Records for this task
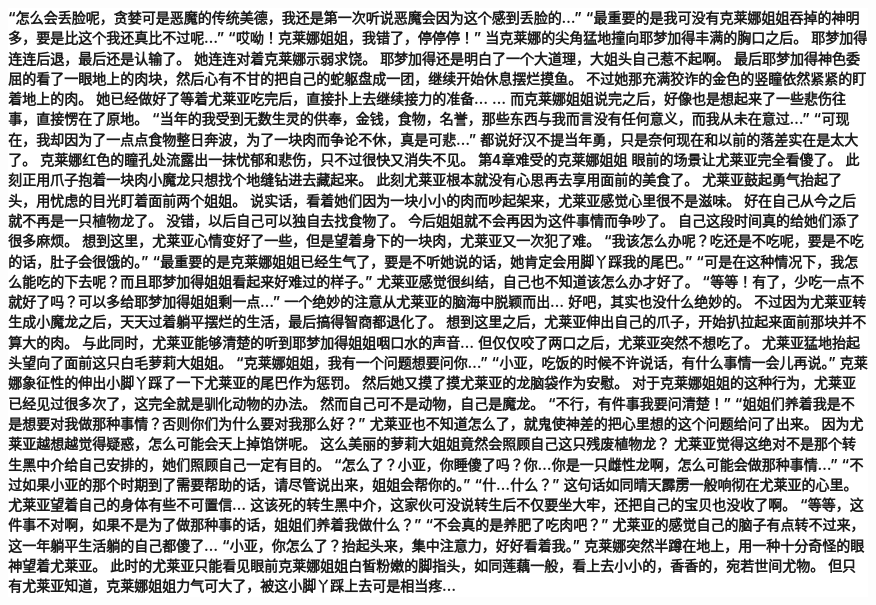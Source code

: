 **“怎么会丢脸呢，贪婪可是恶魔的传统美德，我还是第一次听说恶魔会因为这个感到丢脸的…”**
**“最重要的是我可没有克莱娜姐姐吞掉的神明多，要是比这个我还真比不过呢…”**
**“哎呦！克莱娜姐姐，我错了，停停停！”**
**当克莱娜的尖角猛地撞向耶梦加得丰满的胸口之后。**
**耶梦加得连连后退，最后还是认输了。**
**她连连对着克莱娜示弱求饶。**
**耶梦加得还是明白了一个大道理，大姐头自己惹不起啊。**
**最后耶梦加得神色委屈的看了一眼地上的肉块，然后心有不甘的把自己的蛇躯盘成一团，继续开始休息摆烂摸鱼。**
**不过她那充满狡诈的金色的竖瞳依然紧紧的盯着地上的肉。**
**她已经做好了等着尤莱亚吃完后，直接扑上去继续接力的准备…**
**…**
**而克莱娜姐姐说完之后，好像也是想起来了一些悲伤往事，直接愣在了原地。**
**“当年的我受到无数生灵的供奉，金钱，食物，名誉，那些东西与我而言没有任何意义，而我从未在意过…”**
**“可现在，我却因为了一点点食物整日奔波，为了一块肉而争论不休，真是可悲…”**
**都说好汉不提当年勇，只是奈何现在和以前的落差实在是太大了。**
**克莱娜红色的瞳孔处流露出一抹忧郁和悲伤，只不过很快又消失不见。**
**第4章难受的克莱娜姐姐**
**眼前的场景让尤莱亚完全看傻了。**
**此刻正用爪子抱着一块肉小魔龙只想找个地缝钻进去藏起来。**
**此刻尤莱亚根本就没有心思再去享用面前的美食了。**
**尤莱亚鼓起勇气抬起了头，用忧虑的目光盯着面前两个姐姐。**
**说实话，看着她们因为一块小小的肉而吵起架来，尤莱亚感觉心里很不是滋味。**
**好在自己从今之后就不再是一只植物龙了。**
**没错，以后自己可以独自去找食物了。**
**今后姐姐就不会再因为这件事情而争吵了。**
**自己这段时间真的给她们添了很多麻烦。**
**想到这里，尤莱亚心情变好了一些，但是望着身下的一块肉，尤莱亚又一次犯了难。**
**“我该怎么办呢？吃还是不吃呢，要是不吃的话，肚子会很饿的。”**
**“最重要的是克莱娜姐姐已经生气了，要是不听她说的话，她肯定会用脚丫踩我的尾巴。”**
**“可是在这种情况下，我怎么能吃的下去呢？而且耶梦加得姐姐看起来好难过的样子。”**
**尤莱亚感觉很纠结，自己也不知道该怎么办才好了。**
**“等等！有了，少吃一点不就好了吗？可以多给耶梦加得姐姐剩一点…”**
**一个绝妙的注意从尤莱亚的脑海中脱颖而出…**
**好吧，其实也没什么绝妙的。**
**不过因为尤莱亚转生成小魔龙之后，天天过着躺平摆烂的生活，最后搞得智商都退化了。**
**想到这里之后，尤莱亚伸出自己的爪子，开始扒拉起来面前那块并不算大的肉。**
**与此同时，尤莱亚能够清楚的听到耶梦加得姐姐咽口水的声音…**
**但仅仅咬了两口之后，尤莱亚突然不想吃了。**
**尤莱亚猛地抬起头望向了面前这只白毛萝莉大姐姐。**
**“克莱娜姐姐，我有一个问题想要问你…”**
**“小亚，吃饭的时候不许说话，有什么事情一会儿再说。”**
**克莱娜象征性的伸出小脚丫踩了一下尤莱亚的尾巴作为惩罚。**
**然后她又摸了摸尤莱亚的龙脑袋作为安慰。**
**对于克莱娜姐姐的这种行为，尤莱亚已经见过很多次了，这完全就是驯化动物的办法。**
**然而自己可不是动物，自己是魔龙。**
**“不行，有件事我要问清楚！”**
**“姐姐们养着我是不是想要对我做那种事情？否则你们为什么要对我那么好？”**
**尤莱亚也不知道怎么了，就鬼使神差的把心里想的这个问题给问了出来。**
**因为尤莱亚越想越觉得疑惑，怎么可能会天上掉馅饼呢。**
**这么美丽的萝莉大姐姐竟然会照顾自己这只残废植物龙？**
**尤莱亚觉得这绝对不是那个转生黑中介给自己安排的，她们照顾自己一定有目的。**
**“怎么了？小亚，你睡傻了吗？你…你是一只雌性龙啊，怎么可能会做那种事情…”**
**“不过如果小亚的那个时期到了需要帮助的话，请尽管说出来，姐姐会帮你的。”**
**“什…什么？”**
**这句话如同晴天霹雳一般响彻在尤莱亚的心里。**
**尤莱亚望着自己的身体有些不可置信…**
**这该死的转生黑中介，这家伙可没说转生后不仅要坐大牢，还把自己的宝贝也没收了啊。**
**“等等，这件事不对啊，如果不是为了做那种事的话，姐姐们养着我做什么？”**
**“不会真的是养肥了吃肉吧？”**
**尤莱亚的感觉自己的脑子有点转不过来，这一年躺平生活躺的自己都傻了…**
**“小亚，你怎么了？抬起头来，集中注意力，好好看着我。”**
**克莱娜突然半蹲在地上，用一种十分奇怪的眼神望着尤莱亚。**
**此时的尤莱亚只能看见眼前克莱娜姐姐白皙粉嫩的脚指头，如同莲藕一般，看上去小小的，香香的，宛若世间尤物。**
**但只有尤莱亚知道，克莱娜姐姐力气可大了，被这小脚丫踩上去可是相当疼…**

What the exercise asks
Repeat all the records exactly, images excluded.

Response to the task
Source code

: **“怎么会丢脸呢，贪婪可是恶魔的传统美德，我还是第一次听说恶魔会因为这个感到丢脸的…”**
**“最重要的是我可没有克莱娜姐姐吞掉的神明多，要是比这个我还真比不过呢…”**
**“哎呦！克莱娜姐姐，我错了，停停停！”**
**当克莱娜的尖角猛地撞向耶梦加得丰满的胸口之后。**
**耶梦加得连连后退，最后还是认输了。**
**她连连对着克莱娜示弱求饶。**
**耶梦加得还是明白了一个大道理，大姐头自己惹不起啊。**
**最后耶梦加得神色委屈的看了一眼地上的肉块，然后心有不甘的把自己的蛇躯盘成一团，继续开始休息摆烂摸鱼。**
**不过她那充满狡诈的金色的竖瞳依然紧紧的盯着地上的肉。**
**她已经做好了等着尤莱亚吃完后，直接扑上去继续接力的准备…**
**…**
**而克莱娜姐姐说完之后，好像也是想起来了一些悲伤往事，直接愣在了原地。**
**“当年的我受到无数生灵的供奉，金钱，食物，名誉，那些东西与我而言没有任何意义，而我从未在意过…”**
**“可现在，我却因为了一点点食物整日奔波，为了一块肉而争论不休，真是可悲…”**
**都说好汉不提当年勇，只是奈何现在和以前的落差实在是太大了。**
**克莱娜红色的瞳孔处流露出一抹忧郁和悲伤，只不过很快又消失不见。**
**第4章难受的克莱娜姐姐**
**眼前的场景让尤莱亚完全看傻了。**
**此刻正用爪子抱着一块肉小魔龙只想找个地缝钻进去藏起来。**
**此刻尤莱亚根本就没有心思再去享用面前的美食了。**
**尤莱亚鼓起勇气抬起了头，用忧虑的目光盯着面前两个姐姐。**
**说实话，看着她们因为一块小小的肉而吵起架来，尤莱亚感觉心里很不是滋味。**
**好在自己从今之后就不再是一只植物龙了。**
**没错，以后自己可以独自去找食物了。**
**今后姐姐就不会再因为这件事情而争吵了。**
**自己这段时间真的给她们添了很多麻烦。**
**想到这里，尤莱亚心情变好了一些，但是望着身下的一块肉，尤莱亚又一次犯了难。**
**“我该怎么办呢？吃还是不吃呢，要是不吃的话，肚子会很饿的。”**
**“最重要的是克莱娜姐姐已经生气了，要是不听她说的话，她肯定会用脚丫踩我的尾巴。”**
**“可是在这种情况下，我怎么能吃的下去呢？而且耶梦加得姐姐看起来好难过的样子。”**
**尤莱亚感觉很纠结，自己也不知道该怎么办才好了。**
**“等等！有了，少吃一点不就好了吗？可以多给耶梦加得姐姐剩一点…”**
**一个绝妙的注意从尤莱亚的脑海中脱颖而出…**
**好吧，其实也没什么绝妙的。**
**不过因为尤莱亚转生成小魔龙之后，天天过着躺平摆烂的生活，最后搞得智商都退化了。**
**想到这里之后，尤莱亚伸出自己的爪子，开始扒拉起来面前那块并不算大的肉。**
**与此同时，尤莱亚能够清楚的听到耶梦加得姐姐咽口水的声音…**
**但仅仅咬了两口之后，尤莱亚突然不想吃了。**
**尤莱亚猛地抬起头望向了面前这只白毛萝莉大姐姐。**
**“克莱娜姐姐，我有一个问题想要问你…”**
**“小亚，吃饭的时候不许说话，有什么事情一会儿再说。”**
**克莱娜象征性的伸出小脚丫踩了一下尤莱亚的尾巴作为惩罚。**
**然后她又摸了摸尤莱亚的龙脑袋作为安慰。**
**对于克莱娜姐姐的这种行为，尤莱亚已经见过很多次了，这完全就是驯化动物的办法。**
**然而自己可不是动物，自己是魔龙。**
**“不行，有件事我要问清楚！”**
**“姐姐们养着我是不是想要对我做那种事情？否则你们为什么要对我那么好？”**
**尤莱亚也不知道怎么了，就鬼使神差的把心里想的这个问题给问了出来。**
**因为尤莱亚越想越觉得疑惑，怎么可能会天上掉馅饼呢。**
**这么美丽的萝莉大姐姐竟然会照顾自己这只残废植物龙？**
**尤莱亚觉得这绝对不是那个转生黑中介给自己安排的，她们照顾自己一定有目的。**
**“怎么了？小亚，你睡傻了吗？你…你是一只雌性龙啊，怎么可能会做那种事情…”**
**“不过如果小亚的那个时期到了需要帮助的话，请尽管说出来，姐姐会帮你的。”**
**“什…什么？”**
**这句话如同晴天霹雳一般响彻在尤莱亚的心里。**
**尤莱亚望着自己的身体有些不可置信…**
**这该死的转生黑中介，这家伙可没说转生后不仅要坐大牢，还把自己的宝贝也没收了啊。**
**“等等，这件事不对啊，如果不是为了做那种事的话，姐姐们养着我做什么？”**
**“不会真的是养肥了吃肉吧？”**
**尤莱亚的感觉自己的脑子有点转不过来，这一年躺平生活躺的自己都傻了…**
**“小亚，你怎么了？抬起头来，集中注意力，好好看着我。”**
**克莱娜突然半蹲在地上，用一种十分奇怪的眼神望着尤莱亚。**
**此时的尤莱亚只能看见眼前克莱娜姐姐白皙粉嫩的脚指头，如同莲藕一般，看上去小小的，香香的，宛若世间尤物。**
**但只有尤莱亚知道，克莱娜姐姐力气可大了，被这小脚丫踩上去可是相当疼…**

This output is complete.